1Namrata Pandey*, Department of Computer Science and Engineering, Bhilai Institute of Technology Durg, Bhilai, Chhattisgarh, India.
2Dr. Pawan Kumar Patnaik, Department of Computer Science and Engineering, Bhilai Institute of Technology Durg, Bhilai, Chhattisgarh, India.
3Mr. Sargam Gupta, Department of Computer Science and Engineering, Bhilai Institute of Technology Durg, Bhilai, Chhattisgarh, India.

Manuscript received on March 28, 2020. | Revised Manuscript received on April 25, 2020. | Manuscript published on April 30, 2020. | PP: 1995-1999 | Volume-9 Issue-4, April 2020. | Retrieval Number: D9057049420/2020©BEIESP | DOI: 10.35940/ijeat.D9057.049420
Open Access | Ethics and Policies | Cite | Mendeley
© The Authors. Blue Eyes Intelligence Engineering and Sciences Publication (BEIESP). This is an open access article under the CC BY-NC-ND license (http://creativecommons.org/licenses/by-nc-nd/4.0/)

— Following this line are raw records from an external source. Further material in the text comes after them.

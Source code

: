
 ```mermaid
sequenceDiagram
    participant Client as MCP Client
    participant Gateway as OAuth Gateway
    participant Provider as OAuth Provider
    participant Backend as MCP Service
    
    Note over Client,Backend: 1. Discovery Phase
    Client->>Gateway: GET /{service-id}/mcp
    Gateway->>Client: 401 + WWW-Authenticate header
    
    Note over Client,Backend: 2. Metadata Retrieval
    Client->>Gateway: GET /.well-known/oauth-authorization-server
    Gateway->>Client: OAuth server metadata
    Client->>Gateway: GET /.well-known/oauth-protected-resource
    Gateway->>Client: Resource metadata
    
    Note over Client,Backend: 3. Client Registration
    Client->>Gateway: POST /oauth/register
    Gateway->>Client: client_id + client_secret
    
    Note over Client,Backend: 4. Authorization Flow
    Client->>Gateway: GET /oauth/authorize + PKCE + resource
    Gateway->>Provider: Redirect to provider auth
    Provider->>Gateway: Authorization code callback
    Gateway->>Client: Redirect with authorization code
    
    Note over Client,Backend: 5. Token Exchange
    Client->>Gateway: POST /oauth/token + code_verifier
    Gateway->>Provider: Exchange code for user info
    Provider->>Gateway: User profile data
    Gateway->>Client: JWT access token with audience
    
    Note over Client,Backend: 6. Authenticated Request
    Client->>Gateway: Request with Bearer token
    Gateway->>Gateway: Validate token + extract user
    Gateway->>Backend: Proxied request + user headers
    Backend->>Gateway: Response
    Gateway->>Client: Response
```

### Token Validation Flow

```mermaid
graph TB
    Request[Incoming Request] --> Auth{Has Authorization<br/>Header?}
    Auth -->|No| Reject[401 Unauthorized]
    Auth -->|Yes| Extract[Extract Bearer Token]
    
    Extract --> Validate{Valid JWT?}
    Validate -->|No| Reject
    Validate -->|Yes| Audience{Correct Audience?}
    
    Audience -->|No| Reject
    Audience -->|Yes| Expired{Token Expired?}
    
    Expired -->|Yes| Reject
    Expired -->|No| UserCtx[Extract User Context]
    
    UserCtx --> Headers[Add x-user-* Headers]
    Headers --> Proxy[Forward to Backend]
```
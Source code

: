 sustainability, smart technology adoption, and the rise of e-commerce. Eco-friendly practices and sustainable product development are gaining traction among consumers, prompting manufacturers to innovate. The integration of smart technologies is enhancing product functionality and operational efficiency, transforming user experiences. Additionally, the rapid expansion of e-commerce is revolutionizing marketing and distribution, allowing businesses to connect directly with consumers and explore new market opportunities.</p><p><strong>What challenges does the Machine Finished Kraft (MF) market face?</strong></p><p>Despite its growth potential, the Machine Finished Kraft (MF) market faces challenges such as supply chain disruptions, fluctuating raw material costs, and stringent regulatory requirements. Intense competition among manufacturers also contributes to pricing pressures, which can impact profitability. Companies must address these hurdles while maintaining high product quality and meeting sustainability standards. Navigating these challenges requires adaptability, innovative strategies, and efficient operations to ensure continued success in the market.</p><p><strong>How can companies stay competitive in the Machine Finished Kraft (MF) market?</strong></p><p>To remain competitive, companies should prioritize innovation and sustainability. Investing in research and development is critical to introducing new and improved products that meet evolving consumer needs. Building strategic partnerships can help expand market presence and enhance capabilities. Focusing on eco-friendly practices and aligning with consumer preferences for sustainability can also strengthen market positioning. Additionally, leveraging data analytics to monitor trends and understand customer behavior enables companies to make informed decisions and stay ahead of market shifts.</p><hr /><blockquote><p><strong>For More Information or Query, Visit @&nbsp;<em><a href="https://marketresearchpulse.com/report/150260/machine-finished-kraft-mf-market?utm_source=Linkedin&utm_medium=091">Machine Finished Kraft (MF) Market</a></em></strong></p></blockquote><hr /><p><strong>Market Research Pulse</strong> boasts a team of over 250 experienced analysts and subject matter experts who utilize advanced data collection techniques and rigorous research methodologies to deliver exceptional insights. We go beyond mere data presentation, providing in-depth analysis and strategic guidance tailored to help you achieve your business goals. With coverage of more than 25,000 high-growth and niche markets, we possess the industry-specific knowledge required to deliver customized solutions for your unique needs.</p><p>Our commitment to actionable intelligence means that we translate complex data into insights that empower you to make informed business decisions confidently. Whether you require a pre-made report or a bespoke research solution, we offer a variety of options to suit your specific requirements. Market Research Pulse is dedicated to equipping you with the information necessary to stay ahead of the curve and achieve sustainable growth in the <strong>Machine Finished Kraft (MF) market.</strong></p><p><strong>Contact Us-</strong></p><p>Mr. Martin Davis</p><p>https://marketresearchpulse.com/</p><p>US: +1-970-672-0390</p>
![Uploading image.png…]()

Abstract: Data pre-processing is the process of transforming the raw data into useful dataset. Data pre-processing is one of the most important phase of any machine learning model because the quality and efficiency of any machine learning model directly depends upon the data-set, if we skip this step and design a model with data sets containing missing values then the model we have designed will not be that efficient and will be inconsistent model. This paper describes the methodology for pre-processing the data in seven sequence of steps using python powerful libraries which are open source machine learning libraries that support both supervised and unsupervised learning like pandas is a high level data manipulation tool, scikit learn which provides various tools for model fitting, data pre-processing, model selection and many other utilities. These steps include dealing with missing value, categorical values, importing data sets etc. This analysis helps in cleaning and transforming the datasets which future applied to any learning model and produce a efficient machine learning model.
Keywords: Pre-processing, python libraries, machine learning..